前年度までの結果から類推して、順位が一桁に入っていればと思っていたところ、何とNP号UはグループVで6位入賞。NP号も8位。

前日よりも燃費記録が大幅に下がって、夢の1000km/L突破を素直に喜べないでいた部員たちも、入賞の報を聞くと歓喜の声を上げた。

久しぶりに出席した表彰式で、盾と副賞を受け取る部長のY君。

実は、エンジン担当でもあるY君は、電子制御燃料噴射システムを開発し、この3月に卒業したOBのKさんから、1000km/L突破を厳命されていた。このため、NP号が1000km/Lを超えられなかった場合は、大会会場に置き去りにされることになっていた。

しかし、NP号Uが予想外に入賞してしまったため、盾と副賞を運ぶという名目で、彼も無事八戸に帰還することができたのだった。

OBの皆さんを交えた恒例のミーティングでは、多くの祝福の声をいただきました。また、新たなる目標を見つけて前進して下さいとの励ましもいただきました。しかし、「1000km/L」に代わるような、挑戦しがいのある目標が簡単に見出せるのでしょうか・・・。

数日後、顧問が新たな目標を決めたと言うので聞いてみると、

「エコラン界で、『八戸高専と言えば蟹』と言われる存在になりたい」

絶句するしかありませんでした。

こうして15年越しの夢への挑戦は幕を閉じました。実働部員数が2,3名まで落ち込んで、ちょっとした改良すらもままならなくなり、エコラン出場断念も時間の問題と思われた時期もありました。それだけに、夢を達成できた感慨は、とても言葉では言い表せるものではありませんでした。
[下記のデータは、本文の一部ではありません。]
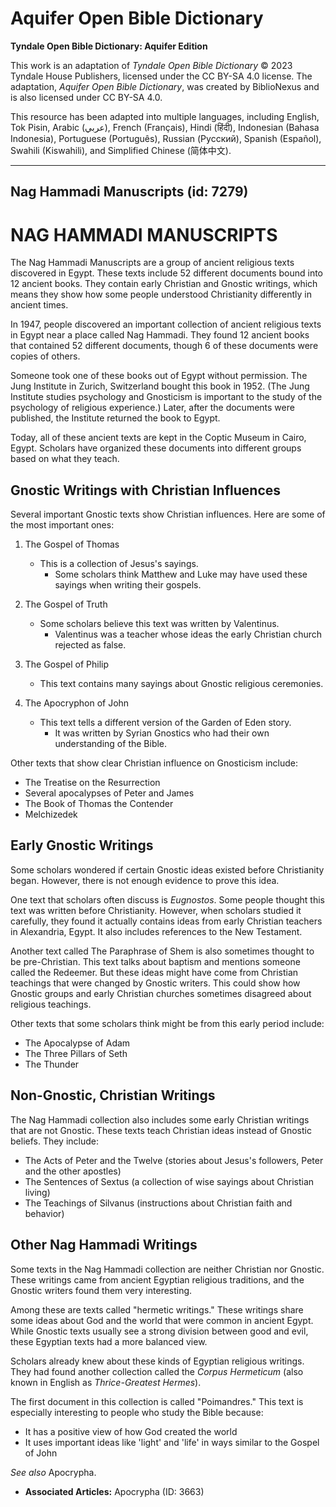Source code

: # Aquifer Open Bible Dictionary

**Tyndale Open Bible Dictionary: Aquifer Edition**

This work is an adaptation of *Tyndale Open Bible Dictionary* © 2023 Tyndale House Publishers, licensed under the CC BY\-SA 4\.0 license. The adaptation, *Aquifer Open Bible Dictionary*, was created by BiblioNexus and is also licensed under CC BY\-SA 4\.0\.

This resource has been adapted into multiple languages, including English, Tok Pisin, Arabic (عربي), French (Français), Hindi (हिंदी), Indonesian (Bahasa Indonesia), Portuguese (Português), Russian (Русский), Spanish (Español), Swahili (Kiswahili), and Simplified Chinese (简体中文).



--------------------------------

## Nag Hammadi Manuscripts (id: 7279)

NAG HAMMADI MANUSCRIPTS
=======================

The Nag Hammadi Manuscripts are a group of ancient religious texts discovered in Egypt. These texts include 52 different documents bound into 12 ancient books. They contain early Christian and Gnostic writings, which means they show how some people understood Christianity differently in ancient times.

In 1947, people discovered an important collection of ancient religious texts in Egypt near a place called Nag Hammadi. They found 12 ancient books that contained 52 different documents, though 6 of these documents were copies of others.

Someone took one of these books out of Egypt without permission. The Jung Institute in Zurich, Switzerland bought this book in 1952\. (The Jung Institute studies psychology and Gnosticism is important to the study of the psychology of religious experience.) Later, after the documents were published, the Institute returned the book to Egypt.

Today, all of these ancient texts are kept in the Coptic Museum in Cairo, Egypt. Scholars have organized these documents into different groups based on what they teach.

Gnostic Writings with Christian Influences
------------------------------------------

Several important Gnostic texts show Christian influences. Here are some of the most important ones:

1. The Gospel of Thomas

    * This is a collection of Jesus's sayings.
        * Some scholars think Matthew and Luke may have used these sayings when writing their gospels.
2. The Gospel of Truth

    * Some scholars believe this text was written by Valentinus.
        * Valentinus was a teacher whose ideas the early Christian church rejected as false.
3. The Gospel of Philip

    * This text contains many sayings about Gnostic religious ceremonies.
4. The Apocryphon of John

    * This text tells a different version of the Garden of Eden story.
        * It was written by Syrian Gnostics who had their own understanding of the Bible.

Other texts that show clear Christian influence on Gnosticism include: 

* The Treatise on the Resurrection
* Several apocalypses of Peter and James
* The Book of Thomas the Contender
* Melchizedek

Early Gnostic Writings
----------------------

Some scholars wondered if certain Gnostic ideas existed before Christianity began. However, there is not enough evidence to prove this idea.

One text that scholars often discuss is *Eugnostos*. Some people thought this text was written before Christianity. However, when scholars studied it carefully, they found it actually contains ideas from early Christian teachers in Alexandria, Egypt. It also includes references to the New Testament.

Another text called The Paraphrase of Shem is also sometimes thought to be pre\-Christian. This text talks about baptism and mentions someone called the Redeemer. But these ideas might have come from Christian teachings that were changed by Gnostic writers. This could show how Gnostic groups and early Christian churches sometimes disagreed about religious teachings.

Other texts that some scholars think might be from this early period include:

* The Apocalypse of Adam
* The Three Pillars of Seth
* The Thunder

Non\-Gnostic, Christian Writings
--------------------------------

The Nag Hammadi collection also includes some early Christian writings that are not Gnostic. These texts teach Christian ideas instead of Gnostic beliefs. They include:

* The Acts of Peter and the Twelve (stories about Jesus's followers, Peter and the other apostles)
* The Sentences of Sextus (a collection of wise sayings about Christian living)
* The Teachings of Silvanus (instructions about Christian faith and behavior)

Other Nag Hammadi Writings
--------------------------

Some texts in the Nag Hammadi collection are neither Christian nor Gnostic. These writings came from ancient Egyptian religious traditions, and the Gnostic writers found them very interesting.

Among these are texts called "hermetic writings." These writings share some ideas about God and the world that were common in ancient Egypt. While Gnostic texts usually see a strong division between good and evil, these Egyptian texts had a more balanced view.

Scholars already knew about these kinds of Egyptian religious writings. They had found another collection called the *Corpus Hermeticum* (also known in English as *Thrice\-Greatest Hermes*).

The first document in this collection is called "Poimandres." This text is especially interesting to people who study the Bible because:

* It has a positive view of how God created the world
* It uses important ideas like 'light' and 'life' in ways similar to the Gospel of John

*See also* Apocrypha.

* **Associated Articles:** Apocrypha (ID: 3663)

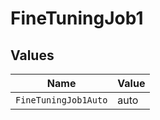 # FineTuningJob1


## Values

| Name                 | Value                |
| -------------------- | -------------------- |
| `FineTuningJob1Auto` | auto                 |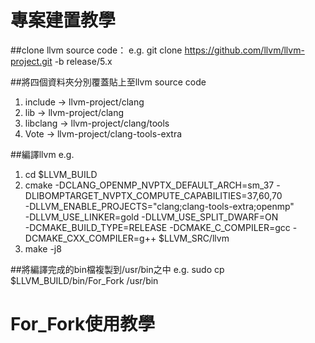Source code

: # 專案建置教學

##clone llvm source code：
  e.g. git clone https://github.com/llvm/llvm-project.git -b release/5.x
  
##將四個資料夾分別覆蓋貼上至llvm source code
  1. include → llvm-project/clang
  2. lib → llvm-project/clang
  3. libclang → llvm-project/clang/tools
  4. Vote → llvm-project/clang-tools-extra

##編譯llvm
 e.g. 
  1. cd $LLVM_BUILD
  2. cmake -DCLANG_OPENMP_NVPTX_DEFAULT_ARCH=sm_37 -DLIBOMPTARGET_NVPTX_COMPUTE_CAPABILITIES=37,60,70 \
     -DLLVM_ENABLE_PROJECTS="clang;clang-tools-extra;openmp" \
     -DLLVM_USE_LINKER=gold -DLLVM_USE_SPLIT_DWARF=ON \
     -DCMAKE_BUILD_TYPE=RELEASE -DCMAKE_C_COMPILER=gcc -DCMAKE_CXX_COMPILER=g++ $LLVM_SRC/llvm
  3. make -j8

##將編譯完成的bin檔複製到/usr/bin之中
  e.g. sudo cp $LLVM_BUILD/bin/For_Fork /usr/bin

# For_Fork使用教學



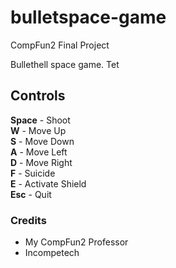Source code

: # bulletspace-game
CompFun2 Final Project  

Bullethell space game. Tet

## Controls
**Space** - Shoot  
**W** - Move Up  
**S** - Move Down  
**A** - Move Left  
**D** - Move Right  
**F** - Suicide  
**E** - Activate Shield  
**Esc** - Quit  

### Credits
- My CompFun2 Professor
- Incompetech
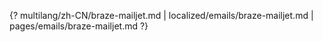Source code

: {? multilang/zh-CN/braze-mailjet.md | localized/emails/braze-mailjet.md | pages/emails/braze-mailjet.md ?}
しかし、喜びばかりに浸っては入られません。冷静に考えると、この年の課題であった整備力はほとんど改善されておらず、マシンそのもののポテンシャルに助けられての1000km/L突破でした。設計スタッフも枯渇しつつあります。次なる目標はまだ定まっていませんが、部員の技術力を磨き直すことなしに、次のステップへの跳躍はありえません。

この15年間、多くの方々から惜しみないご支援をいただいてきました。特に、初出場時から長年物心両面で支えて下さった武尾文雄先生なしに、1000km/L突破はありえなかったでしょう。ありがとうございました。